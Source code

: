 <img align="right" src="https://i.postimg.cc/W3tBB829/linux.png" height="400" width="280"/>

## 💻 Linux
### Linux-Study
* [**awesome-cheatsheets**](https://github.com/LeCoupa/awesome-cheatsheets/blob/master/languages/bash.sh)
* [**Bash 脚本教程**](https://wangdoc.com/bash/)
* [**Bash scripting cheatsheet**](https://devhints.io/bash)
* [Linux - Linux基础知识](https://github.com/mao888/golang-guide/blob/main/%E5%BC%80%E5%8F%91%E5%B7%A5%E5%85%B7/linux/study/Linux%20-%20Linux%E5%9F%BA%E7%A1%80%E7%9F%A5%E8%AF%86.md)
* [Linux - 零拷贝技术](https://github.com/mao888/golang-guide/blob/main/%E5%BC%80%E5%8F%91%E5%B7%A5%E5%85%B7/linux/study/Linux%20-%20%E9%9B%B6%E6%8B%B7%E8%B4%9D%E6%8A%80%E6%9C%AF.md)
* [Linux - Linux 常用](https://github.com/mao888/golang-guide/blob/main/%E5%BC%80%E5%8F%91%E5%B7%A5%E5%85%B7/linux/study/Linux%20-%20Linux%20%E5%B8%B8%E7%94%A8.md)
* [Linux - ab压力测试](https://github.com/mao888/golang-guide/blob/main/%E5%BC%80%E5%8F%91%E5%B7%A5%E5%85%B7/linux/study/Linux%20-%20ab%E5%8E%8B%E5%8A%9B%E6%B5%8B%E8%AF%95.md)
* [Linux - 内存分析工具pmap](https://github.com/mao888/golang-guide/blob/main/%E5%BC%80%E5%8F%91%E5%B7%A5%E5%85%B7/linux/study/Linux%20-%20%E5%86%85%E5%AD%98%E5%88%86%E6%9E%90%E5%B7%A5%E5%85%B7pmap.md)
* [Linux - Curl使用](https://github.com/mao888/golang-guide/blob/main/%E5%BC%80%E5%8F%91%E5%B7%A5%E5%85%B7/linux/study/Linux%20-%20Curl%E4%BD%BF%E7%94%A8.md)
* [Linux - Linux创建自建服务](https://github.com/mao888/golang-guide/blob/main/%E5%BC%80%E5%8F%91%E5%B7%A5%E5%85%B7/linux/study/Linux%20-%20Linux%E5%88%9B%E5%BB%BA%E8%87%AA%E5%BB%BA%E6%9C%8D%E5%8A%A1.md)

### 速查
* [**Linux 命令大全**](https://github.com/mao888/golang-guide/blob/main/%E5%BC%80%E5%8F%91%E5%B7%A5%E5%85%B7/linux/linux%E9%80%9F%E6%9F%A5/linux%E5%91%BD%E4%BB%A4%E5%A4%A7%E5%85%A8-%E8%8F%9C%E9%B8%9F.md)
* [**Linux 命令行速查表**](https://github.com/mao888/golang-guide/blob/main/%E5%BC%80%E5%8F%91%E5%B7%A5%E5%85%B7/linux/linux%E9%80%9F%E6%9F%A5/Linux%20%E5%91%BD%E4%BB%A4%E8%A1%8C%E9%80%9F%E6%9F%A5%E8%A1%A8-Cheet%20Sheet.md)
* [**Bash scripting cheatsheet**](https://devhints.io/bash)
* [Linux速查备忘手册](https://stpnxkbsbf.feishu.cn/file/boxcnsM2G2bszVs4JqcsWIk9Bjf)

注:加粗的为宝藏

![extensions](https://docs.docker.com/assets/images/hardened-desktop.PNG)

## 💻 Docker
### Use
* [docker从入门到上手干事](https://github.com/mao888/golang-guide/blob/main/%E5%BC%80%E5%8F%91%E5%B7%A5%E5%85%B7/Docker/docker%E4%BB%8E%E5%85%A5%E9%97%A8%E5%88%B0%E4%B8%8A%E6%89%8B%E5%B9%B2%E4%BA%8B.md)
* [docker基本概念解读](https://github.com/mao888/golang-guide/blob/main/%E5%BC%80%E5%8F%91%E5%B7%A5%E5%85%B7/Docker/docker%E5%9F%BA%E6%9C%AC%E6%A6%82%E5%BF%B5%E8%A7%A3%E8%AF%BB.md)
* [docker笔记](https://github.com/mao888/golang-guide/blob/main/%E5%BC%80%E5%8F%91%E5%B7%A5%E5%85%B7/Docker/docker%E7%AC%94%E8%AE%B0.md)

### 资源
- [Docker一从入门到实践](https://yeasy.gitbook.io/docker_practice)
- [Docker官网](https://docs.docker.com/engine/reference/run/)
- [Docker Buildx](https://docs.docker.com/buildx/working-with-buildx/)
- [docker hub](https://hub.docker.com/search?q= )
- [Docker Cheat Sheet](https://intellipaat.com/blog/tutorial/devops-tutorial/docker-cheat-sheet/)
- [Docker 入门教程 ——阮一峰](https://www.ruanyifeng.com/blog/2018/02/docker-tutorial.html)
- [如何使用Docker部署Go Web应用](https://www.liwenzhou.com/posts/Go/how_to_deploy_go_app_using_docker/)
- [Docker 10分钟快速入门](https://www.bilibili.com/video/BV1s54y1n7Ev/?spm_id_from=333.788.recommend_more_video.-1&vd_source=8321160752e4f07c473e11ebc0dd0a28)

━━━

◆ Exercise brief
Whenever a line of the listing above holds the string "bash", include it in the count, and report only the final number.

◆ Answer to this task
4